A simple broth from ” Taste” by Sybil Kapoor. Use a good chicken stock- home made or a fresh ready made stock.
Ingredients
- 500 g whole raw prawns
- 2 tbsps sunflower oil
- 2 cloves garlic roughly chopped
- 2 shallots roughly chopped
- 1 litre good chicken stock
- 4 stalks lemongrass cut to 2.5cm
- 4 lime leaves
- 3 strips finely pared lime peel cut into thin strips
- 2 green chillies finely sliced
- 12 canned straw mushrooms drained and halved, or fresh shitake mushrooms, ripped into chunks
- 55 g spring greens cleaned and roughly sliced
- 1/2 tbsp fish sauce Nam pla
- 2 limes juiced
- 1 red chilli finely sliced (optional)
- 2 tbsps coriander leaves washed
Servings:
Instructions
- Peel the prawns, keeping the heads and shells.
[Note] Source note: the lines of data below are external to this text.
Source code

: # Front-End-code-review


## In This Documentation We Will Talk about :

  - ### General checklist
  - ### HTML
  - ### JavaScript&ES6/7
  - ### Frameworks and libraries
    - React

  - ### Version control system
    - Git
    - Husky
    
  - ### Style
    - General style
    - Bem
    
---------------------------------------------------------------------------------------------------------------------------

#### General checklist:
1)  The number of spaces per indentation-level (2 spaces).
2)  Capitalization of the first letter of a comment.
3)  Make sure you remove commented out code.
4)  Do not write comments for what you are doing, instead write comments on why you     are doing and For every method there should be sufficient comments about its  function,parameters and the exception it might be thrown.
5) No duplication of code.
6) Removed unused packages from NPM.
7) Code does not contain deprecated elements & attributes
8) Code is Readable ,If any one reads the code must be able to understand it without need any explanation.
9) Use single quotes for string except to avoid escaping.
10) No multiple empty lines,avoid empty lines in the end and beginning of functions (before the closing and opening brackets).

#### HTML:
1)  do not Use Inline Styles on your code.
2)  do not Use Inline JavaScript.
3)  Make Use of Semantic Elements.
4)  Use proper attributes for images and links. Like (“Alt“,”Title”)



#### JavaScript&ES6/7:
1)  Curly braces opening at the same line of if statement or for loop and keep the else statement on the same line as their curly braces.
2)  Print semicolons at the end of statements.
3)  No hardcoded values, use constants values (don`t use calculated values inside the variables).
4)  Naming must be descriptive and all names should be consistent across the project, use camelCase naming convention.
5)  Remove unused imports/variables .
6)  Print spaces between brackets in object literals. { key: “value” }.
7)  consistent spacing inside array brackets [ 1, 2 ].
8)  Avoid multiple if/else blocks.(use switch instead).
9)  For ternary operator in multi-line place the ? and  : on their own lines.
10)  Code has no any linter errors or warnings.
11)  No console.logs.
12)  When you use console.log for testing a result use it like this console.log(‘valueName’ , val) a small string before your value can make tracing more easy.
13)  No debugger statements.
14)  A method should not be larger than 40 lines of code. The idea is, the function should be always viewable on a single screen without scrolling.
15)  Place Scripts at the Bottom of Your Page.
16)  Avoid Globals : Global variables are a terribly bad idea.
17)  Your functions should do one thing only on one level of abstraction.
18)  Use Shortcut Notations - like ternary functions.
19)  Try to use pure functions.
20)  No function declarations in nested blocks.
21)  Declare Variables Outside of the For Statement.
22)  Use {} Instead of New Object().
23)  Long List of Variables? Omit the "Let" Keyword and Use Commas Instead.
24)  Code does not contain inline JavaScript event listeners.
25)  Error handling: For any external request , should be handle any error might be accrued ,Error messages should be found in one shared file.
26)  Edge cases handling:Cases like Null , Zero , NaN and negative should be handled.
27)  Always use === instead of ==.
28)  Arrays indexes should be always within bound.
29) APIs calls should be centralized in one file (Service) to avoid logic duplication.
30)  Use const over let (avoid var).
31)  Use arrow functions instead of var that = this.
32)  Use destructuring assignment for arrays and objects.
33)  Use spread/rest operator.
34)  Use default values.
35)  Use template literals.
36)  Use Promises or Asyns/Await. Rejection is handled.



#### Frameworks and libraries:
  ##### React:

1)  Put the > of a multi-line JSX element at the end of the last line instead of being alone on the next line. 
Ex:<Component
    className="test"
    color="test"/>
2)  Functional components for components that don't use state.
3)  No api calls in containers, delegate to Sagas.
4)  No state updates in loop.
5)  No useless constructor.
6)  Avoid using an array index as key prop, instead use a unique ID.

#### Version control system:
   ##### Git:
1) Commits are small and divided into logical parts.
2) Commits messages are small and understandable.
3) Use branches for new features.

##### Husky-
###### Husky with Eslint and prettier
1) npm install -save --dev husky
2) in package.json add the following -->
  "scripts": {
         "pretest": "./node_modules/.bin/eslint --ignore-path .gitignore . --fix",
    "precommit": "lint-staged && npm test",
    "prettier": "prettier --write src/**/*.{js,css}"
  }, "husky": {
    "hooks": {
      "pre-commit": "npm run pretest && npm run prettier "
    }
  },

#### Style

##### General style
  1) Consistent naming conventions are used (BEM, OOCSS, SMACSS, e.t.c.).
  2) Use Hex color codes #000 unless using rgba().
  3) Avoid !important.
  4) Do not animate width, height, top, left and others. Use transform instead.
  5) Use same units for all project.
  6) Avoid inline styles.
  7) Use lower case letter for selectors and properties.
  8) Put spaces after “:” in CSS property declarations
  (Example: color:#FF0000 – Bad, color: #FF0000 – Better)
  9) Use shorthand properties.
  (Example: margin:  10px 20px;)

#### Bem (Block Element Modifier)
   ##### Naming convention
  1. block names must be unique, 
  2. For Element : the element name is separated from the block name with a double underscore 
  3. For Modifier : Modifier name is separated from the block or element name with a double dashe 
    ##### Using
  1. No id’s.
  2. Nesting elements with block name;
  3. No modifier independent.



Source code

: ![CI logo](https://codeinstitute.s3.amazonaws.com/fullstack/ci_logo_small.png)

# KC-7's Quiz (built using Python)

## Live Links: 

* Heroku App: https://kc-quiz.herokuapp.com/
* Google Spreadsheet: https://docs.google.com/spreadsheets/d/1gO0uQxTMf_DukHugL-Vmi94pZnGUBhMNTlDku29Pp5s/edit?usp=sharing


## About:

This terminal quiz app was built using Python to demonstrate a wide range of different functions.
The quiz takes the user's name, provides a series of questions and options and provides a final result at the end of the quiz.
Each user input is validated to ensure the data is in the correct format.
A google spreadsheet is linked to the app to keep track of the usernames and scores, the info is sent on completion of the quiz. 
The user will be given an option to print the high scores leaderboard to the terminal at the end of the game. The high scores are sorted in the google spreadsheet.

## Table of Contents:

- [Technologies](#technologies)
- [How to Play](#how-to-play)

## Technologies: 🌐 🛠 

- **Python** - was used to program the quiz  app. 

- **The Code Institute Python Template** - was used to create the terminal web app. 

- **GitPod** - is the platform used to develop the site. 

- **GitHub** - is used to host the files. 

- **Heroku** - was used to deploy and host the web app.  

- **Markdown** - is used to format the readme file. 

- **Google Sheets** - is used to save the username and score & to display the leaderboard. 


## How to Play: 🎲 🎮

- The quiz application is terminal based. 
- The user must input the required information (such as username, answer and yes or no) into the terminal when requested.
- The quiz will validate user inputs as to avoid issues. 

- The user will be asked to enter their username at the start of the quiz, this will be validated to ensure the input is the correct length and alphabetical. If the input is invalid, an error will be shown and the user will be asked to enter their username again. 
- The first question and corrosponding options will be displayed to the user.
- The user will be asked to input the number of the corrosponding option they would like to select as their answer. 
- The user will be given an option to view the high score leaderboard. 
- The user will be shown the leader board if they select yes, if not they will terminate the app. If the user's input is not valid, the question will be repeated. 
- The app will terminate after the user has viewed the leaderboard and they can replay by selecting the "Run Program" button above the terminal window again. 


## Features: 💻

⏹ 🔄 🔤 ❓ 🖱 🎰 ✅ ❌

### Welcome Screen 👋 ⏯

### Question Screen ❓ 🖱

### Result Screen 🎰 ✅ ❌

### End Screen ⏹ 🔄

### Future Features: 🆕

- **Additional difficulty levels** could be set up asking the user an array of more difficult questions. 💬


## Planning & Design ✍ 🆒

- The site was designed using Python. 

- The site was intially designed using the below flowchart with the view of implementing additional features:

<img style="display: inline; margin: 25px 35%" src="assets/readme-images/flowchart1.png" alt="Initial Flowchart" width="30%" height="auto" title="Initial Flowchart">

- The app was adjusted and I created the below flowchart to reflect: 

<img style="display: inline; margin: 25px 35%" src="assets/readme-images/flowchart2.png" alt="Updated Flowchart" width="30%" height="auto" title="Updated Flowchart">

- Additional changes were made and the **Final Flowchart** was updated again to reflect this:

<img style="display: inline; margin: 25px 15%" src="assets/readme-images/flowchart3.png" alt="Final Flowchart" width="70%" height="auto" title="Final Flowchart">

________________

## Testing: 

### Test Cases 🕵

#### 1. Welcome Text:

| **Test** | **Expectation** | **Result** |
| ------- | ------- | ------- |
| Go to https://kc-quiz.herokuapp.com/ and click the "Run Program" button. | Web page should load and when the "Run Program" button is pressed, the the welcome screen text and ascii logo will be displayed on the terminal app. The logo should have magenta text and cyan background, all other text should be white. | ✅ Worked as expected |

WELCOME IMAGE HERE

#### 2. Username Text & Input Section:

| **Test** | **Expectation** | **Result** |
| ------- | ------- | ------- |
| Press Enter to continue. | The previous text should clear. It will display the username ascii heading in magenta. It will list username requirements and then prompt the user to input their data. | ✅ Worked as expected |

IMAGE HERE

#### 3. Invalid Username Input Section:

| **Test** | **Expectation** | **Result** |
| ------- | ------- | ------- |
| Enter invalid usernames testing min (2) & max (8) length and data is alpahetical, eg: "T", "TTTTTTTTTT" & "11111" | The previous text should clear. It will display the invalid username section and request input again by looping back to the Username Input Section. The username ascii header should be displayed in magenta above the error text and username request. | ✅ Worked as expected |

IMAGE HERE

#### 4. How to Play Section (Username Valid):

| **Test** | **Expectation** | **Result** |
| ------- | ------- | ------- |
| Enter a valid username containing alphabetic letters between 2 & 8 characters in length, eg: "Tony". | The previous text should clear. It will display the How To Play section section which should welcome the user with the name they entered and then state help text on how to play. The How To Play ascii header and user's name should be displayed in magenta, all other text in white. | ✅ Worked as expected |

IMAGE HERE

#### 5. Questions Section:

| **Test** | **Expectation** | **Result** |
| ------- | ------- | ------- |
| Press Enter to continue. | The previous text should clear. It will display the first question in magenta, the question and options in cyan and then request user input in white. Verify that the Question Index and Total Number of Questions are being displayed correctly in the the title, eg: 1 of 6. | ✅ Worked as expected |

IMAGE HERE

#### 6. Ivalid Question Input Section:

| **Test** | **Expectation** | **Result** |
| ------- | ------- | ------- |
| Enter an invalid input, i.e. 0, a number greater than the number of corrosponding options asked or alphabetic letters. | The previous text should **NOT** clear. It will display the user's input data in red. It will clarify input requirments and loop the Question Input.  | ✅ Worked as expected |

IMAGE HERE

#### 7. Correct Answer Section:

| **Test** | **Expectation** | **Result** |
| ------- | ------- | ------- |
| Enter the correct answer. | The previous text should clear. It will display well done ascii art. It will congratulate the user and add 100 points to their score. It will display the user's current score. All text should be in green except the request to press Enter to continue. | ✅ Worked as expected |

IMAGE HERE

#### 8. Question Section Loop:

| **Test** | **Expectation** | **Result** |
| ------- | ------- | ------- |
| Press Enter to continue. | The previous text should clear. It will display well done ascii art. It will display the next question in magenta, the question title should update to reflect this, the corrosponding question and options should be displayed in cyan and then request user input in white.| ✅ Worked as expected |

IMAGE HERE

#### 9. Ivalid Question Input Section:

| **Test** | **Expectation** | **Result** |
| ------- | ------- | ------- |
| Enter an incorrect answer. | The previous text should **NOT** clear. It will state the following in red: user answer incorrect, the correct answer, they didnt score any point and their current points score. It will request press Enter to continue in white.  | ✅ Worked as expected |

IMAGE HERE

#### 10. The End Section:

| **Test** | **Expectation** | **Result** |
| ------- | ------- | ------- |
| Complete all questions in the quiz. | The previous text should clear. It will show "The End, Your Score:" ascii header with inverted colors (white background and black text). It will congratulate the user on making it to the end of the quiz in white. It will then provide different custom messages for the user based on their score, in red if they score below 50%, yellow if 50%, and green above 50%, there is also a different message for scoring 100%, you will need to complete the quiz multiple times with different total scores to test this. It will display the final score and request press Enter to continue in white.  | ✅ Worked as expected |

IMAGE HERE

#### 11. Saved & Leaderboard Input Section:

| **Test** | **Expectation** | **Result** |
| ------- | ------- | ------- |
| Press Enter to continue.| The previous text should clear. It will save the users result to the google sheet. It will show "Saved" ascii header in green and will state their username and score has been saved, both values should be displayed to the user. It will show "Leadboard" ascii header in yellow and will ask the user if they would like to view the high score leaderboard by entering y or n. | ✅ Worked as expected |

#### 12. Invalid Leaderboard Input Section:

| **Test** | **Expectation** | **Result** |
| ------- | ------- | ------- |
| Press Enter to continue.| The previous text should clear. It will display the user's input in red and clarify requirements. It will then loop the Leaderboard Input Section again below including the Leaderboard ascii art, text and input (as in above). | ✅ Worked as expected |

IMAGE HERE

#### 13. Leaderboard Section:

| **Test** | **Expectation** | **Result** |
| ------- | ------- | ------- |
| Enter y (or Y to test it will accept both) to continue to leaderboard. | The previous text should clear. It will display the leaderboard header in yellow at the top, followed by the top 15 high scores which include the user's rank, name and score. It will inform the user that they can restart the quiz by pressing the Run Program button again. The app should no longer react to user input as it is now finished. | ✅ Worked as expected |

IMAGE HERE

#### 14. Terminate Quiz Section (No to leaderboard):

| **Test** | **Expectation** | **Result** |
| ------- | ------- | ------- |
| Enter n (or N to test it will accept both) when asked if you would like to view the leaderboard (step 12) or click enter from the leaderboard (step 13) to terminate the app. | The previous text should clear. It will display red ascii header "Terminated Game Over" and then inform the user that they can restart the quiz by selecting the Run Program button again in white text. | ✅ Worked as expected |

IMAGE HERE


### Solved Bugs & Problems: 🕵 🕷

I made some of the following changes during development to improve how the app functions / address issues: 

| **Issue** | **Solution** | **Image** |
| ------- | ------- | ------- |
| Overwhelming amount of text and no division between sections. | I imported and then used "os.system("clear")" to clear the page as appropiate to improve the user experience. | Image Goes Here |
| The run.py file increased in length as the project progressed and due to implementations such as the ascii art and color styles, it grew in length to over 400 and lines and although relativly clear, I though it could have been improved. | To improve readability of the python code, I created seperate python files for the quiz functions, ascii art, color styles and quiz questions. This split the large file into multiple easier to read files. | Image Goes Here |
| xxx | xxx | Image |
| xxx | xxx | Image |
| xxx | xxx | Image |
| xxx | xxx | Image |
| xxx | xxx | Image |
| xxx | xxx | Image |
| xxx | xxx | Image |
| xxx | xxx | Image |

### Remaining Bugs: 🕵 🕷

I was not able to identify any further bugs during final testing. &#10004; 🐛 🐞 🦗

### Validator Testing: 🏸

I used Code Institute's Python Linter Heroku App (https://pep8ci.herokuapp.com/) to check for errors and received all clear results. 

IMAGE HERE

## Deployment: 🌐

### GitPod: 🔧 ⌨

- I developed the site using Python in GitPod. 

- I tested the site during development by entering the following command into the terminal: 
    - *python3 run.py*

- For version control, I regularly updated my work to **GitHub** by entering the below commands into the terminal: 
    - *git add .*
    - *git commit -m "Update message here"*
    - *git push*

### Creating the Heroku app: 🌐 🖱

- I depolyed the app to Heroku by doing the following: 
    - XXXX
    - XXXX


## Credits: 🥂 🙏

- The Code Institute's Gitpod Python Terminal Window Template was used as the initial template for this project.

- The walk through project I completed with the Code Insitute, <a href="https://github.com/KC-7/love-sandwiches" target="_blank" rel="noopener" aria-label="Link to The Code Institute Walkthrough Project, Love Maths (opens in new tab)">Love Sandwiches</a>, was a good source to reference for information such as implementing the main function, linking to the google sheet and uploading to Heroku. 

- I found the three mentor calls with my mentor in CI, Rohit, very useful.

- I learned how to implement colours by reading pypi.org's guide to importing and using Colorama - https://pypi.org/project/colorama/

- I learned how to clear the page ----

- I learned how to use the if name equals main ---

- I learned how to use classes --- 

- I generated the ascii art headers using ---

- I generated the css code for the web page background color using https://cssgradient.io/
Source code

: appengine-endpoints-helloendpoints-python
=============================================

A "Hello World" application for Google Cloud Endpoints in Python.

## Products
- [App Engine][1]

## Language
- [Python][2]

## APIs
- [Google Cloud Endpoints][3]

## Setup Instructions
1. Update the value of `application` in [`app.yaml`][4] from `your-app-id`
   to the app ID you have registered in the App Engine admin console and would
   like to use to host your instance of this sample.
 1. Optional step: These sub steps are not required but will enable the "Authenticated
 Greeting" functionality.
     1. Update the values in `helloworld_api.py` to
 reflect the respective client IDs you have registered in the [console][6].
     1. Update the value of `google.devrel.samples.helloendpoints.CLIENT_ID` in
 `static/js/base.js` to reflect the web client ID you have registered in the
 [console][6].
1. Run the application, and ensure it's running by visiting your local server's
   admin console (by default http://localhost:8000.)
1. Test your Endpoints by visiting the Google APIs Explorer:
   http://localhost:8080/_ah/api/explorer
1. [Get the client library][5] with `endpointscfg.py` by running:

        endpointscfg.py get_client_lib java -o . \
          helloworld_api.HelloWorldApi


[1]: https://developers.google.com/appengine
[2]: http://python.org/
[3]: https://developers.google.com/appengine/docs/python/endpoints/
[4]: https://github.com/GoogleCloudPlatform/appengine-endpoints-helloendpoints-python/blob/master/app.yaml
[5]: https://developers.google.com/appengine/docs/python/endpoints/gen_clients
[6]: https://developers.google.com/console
Clean the prawns by running a knife down the length of their backs and removing their thin digestive cord. Wash, pat dry and chill.
- Heat the oil in a large saucepan over a medium-high heat. Add the garlic, shallot and prawn heads and shells, then stir-fry briskly until they turn pink.
- Add the chicken stock, lemongrass, lime leaves, lime peel and green chillies. Bring to the boil, cover and simmer for 20 minutes, before straining into a clean saucepan.
- Bring the stock to the boil, add the peeled prawns, mushrooms and spring greens. Simmer for 2-3 minutes or until the prawns are pink, then reduce the heat and mix in the fish sauce and lime juice.
- Immediately transfer to soup bowls, sprinkle with the red chillies and coriander leaves and serve.